### Saved entries
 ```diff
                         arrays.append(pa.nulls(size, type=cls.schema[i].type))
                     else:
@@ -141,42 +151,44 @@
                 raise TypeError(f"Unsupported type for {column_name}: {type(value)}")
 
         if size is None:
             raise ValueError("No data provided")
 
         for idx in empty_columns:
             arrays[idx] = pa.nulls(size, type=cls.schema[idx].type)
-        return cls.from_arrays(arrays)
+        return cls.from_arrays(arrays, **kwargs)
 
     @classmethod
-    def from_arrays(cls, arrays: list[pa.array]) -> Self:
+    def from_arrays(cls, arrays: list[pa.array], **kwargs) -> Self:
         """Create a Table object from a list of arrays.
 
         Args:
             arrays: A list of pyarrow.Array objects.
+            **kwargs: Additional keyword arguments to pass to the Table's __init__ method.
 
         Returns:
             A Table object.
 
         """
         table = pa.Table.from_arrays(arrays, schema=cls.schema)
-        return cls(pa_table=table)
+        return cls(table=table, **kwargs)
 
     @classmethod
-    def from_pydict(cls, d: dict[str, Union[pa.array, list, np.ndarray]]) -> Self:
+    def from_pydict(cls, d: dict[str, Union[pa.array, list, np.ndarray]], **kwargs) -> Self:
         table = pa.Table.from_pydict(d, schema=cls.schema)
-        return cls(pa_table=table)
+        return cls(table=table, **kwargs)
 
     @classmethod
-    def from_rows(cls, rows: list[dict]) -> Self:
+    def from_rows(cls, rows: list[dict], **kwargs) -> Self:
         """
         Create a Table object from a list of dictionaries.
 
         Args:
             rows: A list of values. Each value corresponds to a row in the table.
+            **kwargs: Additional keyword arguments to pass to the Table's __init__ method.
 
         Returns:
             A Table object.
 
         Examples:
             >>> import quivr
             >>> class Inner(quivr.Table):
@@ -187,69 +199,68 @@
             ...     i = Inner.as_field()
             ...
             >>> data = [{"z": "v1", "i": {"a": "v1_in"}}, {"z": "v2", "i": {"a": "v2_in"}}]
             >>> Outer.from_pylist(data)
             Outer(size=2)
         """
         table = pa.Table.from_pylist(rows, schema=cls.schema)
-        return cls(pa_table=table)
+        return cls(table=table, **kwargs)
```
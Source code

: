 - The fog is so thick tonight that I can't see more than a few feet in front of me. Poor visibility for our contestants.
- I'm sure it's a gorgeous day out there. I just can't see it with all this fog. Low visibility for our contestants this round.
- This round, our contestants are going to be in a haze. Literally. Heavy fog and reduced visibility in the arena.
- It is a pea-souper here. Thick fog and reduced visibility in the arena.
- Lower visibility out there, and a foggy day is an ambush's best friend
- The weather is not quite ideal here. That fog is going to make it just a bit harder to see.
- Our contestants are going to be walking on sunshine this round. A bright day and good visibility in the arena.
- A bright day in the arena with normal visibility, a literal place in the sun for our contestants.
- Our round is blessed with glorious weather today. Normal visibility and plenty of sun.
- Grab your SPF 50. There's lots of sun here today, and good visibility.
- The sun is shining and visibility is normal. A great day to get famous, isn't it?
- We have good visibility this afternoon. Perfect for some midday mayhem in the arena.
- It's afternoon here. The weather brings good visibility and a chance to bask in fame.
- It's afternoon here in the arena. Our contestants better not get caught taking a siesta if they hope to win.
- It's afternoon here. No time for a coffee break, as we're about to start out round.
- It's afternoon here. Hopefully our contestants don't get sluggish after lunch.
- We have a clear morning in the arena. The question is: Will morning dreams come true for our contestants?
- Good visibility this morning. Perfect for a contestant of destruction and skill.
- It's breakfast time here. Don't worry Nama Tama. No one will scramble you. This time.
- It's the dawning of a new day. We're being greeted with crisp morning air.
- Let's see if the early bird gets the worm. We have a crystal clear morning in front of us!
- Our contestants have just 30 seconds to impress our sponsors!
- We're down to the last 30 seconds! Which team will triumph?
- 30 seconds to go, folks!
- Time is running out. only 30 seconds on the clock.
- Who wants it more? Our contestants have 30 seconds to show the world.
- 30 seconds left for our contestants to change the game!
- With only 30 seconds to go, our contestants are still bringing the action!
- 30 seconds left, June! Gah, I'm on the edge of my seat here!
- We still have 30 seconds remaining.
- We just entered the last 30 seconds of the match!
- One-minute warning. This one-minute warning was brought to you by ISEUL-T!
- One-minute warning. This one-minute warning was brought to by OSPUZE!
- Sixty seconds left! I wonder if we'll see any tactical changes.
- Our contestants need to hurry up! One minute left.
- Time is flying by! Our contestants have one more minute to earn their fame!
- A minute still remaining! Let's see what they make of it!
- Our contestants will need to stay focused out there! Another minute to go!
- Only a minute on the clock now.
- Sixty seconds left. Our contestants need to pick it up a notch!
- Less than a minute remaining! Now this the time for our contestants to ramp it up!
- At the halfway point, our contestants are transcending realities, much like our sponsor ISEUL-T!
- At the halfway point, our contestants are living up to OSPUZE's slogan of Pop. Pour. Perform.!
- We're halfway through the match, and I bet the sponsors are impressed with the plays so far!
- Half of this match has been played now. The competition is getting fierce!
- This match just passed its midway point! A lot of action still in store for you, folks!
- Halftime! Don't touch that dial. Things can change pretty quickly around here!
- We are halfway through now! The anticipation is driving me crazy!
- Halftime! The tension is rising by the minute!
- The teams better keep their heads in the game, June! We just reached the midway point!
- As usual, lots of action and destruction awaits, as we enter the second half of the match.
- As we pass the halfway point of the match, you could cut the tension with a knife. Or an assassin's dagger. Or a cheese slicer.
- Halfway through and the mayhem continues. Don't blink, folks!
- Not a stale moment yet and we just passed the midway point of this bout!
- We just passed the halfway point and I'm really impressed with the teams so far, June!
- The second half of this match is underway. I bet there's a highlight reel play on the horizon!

### TASK DETAILS
Write every record out again, unaltered.

### TASK RESPONSE
 ```diff
                         arrays.append(pa.nulls(size, type=cls.schema[i].type))
                     else:
@@ -141,42 +151,44 @@
                 raise TypeError(f"Unsupported type for {column_name}: {type(value)}")
 
         if size is None:
             raise ValueError("No data provided")
 
         for idx in empty_columns:
             arrays[idx] = pa.nulls(size, type=cls.schema[idx].type)
-        return cls.from_arrays(arrays)
+        return cls.from_arrays(arrays, **kwargs)
 
     @classmethod
-    def from_arrays(cls, arrays: list[pa.array]) -> Self:
+    def from_arrays(cls, arrays: list[pa.array], **kwargs) -> Self:
         """Create a Table object from a list of arrays.
 
         Args:
             arrays: A list of pyarrow.Array objects.
+            **kwargs: Additional keyword arguments to pass to the Table's __init__ method.
 
         Returns:
             A Table object.
 
         """
         table = pa.Table.from_arrays(arrays, schema=cls.schema)
-        return cls(pa_table=table)
+        return cls(table=table, **kwargs)
 
     @classmethod
-    def from_pydict(cls, d: dict[str, Union[pa.array, list, np.ndarray]]) -> Self:
+    def from_pydict(cls, d: dict[str, Union[pa.array, list, np.ndarray]], **kwargs) -> Self:
         table = pa.Table.from_pydict(d, schema=cls.schema)
-        return cls(pa_table=table)
+        return cls(table=table, **kwargs)
 
     @classmethod
-    def from_rows(cls, rows: list[dict]) -> Self:
+    def from_rows(cls, rows: list[dict], **kwargs) -> Self:
         """
         Create a Table object from a list of dictionaries.
 
         Args:
             rows: A list of values. Each value corresponds to a row in the table.
+            **kwargs: Additional keyword arguments to pass to the Table's __init__ method.
 
         Returns:
             A Table object.
 
         Examples:
             >>> import quivr
             >>> class Inner(quivr.Table):
@@ -187,69 +199,68 @@
             ...     i = Inner.as_field()
             ...
             >>> data = [{"z": "v1", "i": {"a": "v1_in"}}, {"z": "v2", "i": {"a": "v2_in"}}]
             >>> Outer.from_pylist(data)
             Outer(size=2)
         """
         table = pa.Table.from_pylist(rows, schema=cls.schema)
-        return cls(pa_table=table)
+        return cls(table=table, **kwargs)
```
Source code

: - The fog is so thick tonight that I can't see more than a few feet in front of me. Poor visibility for our contestants.
- I'm sure it's a gorgeous day out there. I just can't see it with all this fog. Low visibility for our contestants this round.
- This round, our contestants are going to be in a haze. Literally. Heavy fog and reduced visibility in the arena.
- It is a pea-souper here. Thick fog and reduced visibility in the arena.
- Lower visibility out there, and a foggy day is an ambush's best friend
- The weather is not quite ideal here. That fog is going to make it just a bit harder to see.
- Our contestants are going to be walking on sunshine this round. A bright day and good visibility in the arena.
- A bright day in the arena with normal visibility, a literal place in the sun for our contestants.
- Our round is blessed with glorious weather today. Normal visibility and plenty of sun.
- Grab your SPF 50. There's lots of sun here today, and good visibility.
- The sun is shining and visibility is normal. A great day to get famous, isn't it?
- We have good visibility this afternoon. Perfect for some midday mayhem in the arena.
- It's afternoon here. The weather brings good visibility and a chance to bask in fame.
- It's afternoon here in the arena. Our contestants better not get caught taking a siesta if they hope to win.
- It's afternoon here. No time for a coffee break, as we're about to start out round.
- It's afternoon here. Hopefully our contestants don't get sluggish after lunch.
- We have a clear morning in the arena. The question is: Will morning dreams come true for our contestants?
- Good visibility this morning. Perfect for a contestant of destruction and skill.
- It's breakfast time here. Don't worry Nama Tama. No one will scramble you. This time.
- It's the dawning of a new day. We're being greeted with crisp morning air.
- Let's see if the early bird gets the worm. We have a crystal clear morning in front of us!
- Our contestants have just 30 seconds to impress our sponsors!
- We're down to the last 30 seconds! Which team will triumph?
- 30 seconds to go, folks!
- Time is running out. only 30 seconds on the clock.
- Who wants it more? Our contestants have 30 seconds to show the world.
- 30 seconds left for our contestants to change the game!
- With only 30 seconds to go, our contestants are still bringing the action!
- 30 seconds left, June! Gah, I'm on the edge of my seat here!
- We still have 30 seconds remaining.
- We just entered the last 30 seconds of the match!
- One-minute warning. This one-minute warning was brought to you by ISEUL-T!
- One-minute warning. This one-minute warning was brought to by OSPUZE!
- Sixty seconds left! I wonder if we'll see any tactical changes.
- Our contestants need to hurry up! One minute left.
- Time is flying by! Our contestants have one more minute to earn their fame!
- A minute still remaining! Let's see what they make of it!
- Our contestants will need to stay focused out there! Another minute to go!
- Only a minute on the clock now.
- Sixty seconds left. Our contestants need to pick it up a notch!
- Less than a minute remaining! Now this the time for our contestants to ramp it up!
- At the halfway point, our contestants are transcending realities, much like our sponsor ISEUL-T!
- At the halfway point, our contestants are living up to OSPUZE's slogan of Pop. Pour. Perform.!
- We're halfway through the match, and I bet the sponsors are impressed with the plays so far!
- Half of this match has been played now. The competition is getting fierce!
- This match just passed its midway point! A lot of action still in store for you, folks!
- Halftime! Don't touch that dial. Things can change pretty quickly around here!
- We are halfway through now! The anticipation is driving me crazy!
- Halftime! The tension is rising by the minute!
- The teams better keep their heads in the game, June! We just reached the midway point!
- As usual, lots of action and destruction awaits, as we enter the second half of the match.
- As we pass the halfway point of the match, you could cut the tension with a knife. Or an assassin's dagger. Or a cheese slicer.
- Halfway through and the mayhem continues. Don't blink, folks!
- Not a stale moment yet and we just passed the midway point of this bout!
- We just passed the halfway point and I'm really impressed with the teams so far, June!
- The second half of this match is underway. I bet there's a highlight reel play on the horizon!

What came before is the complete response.